About this exercise:
Go through the records below line by line, counting those that contain the word "FuttathatoValtozat"; answer with the count only.

Dataset excerpts:
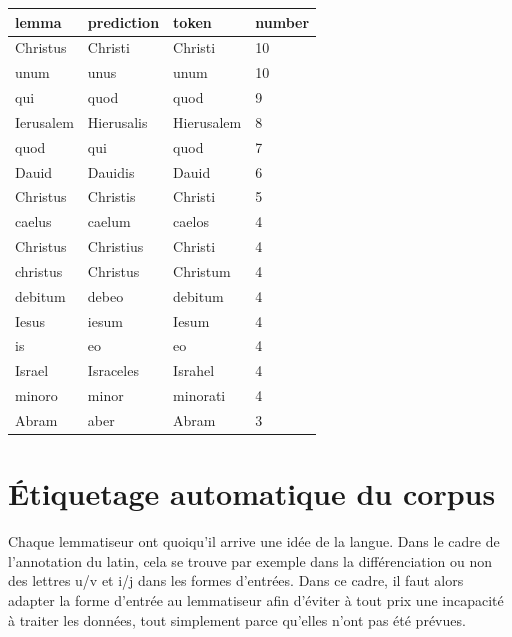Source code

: \begin{table}[]
\begin{tabular}{@{}llll@{}}
\toprule
lemma     & prediction & token      & number \\ \midrule
Christus  & Christi    & Christi    & 10     \\
unum      & unus       & unum       & 10     \\
qui       & quod       & quod       & 9      \\
Ierusalem & Hierusalis & Hierusalem & 8      \\
quod      & qui        & quod       & 7      \\
Dauid     & Dauidis    & Dauid      & 6      \\
Christus  & Christis   & Christi    & 5      \\
caelus    & caelum     & caelos     & 4      \\
Christus  & Christius  & Christi    & 4      \\
christus  & Christus   & Christum   & 4      \\
debitum   & debeo      & debitum    & 4      \\
Iesus     & iesum      & Iesum      & 4      \\
is        & eo         & eo         & 4      \\
Israel    & Israceles  & Israhel    & 4      \\
minoro    & minor      & minorati   & 4      \\
Abram     & aber       & Abram      & 3      \\ \bottomrule
\end{tabular}
\end{table}

\section{Étiquetage automatique du corpus}


Chaque lemmatiseur ont quoiqu'il arrive une idée de la langue. Dans le cadre de l'annotation du latin, cela se trouve par exemple dans la différenciation ou non des lettres u/v et i/j dans les formes d'entrées. Dans ce cadre, il faut alors adapter la forme d'entrée au lemmatiseur afin d'éviter à tout prix une incapacité à traiter les données, tout simplement parce qu'elles n'ont pas été prévues. %


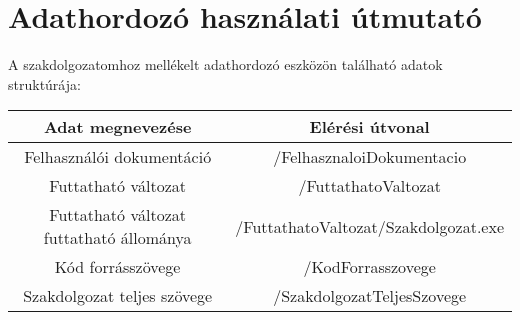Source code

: \chapter*{Adathordozó használati útmutató}


\noindent A szakdolgozatomhoz mellékelt adathordozó eszközön található adatok struktúrája:

\begin{center}
  \begin{tabular}{ | c | c | }
    \hline
      Adat megnevezése & Elérési útvonal \\ \hline
      Felhasználói dokumentáció &  /FelhasznaloiDokumentacio\\ \hline
      Futtatható változat & /FuttathatoValtozat  \\ \hline
      Futtatható változat futtatható állománya & /FuttathatoValtozat/Szakdolgozat.exe  \\ \hline
      Kód forrásszövege & /KodForrasszovege  \\ \hline
      Szakdolgozat teljes szövege & /SzakdolgozatTeljesSzovege  \\ \hline
  \end{tabular}
\end{center}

Result of the exercise:
2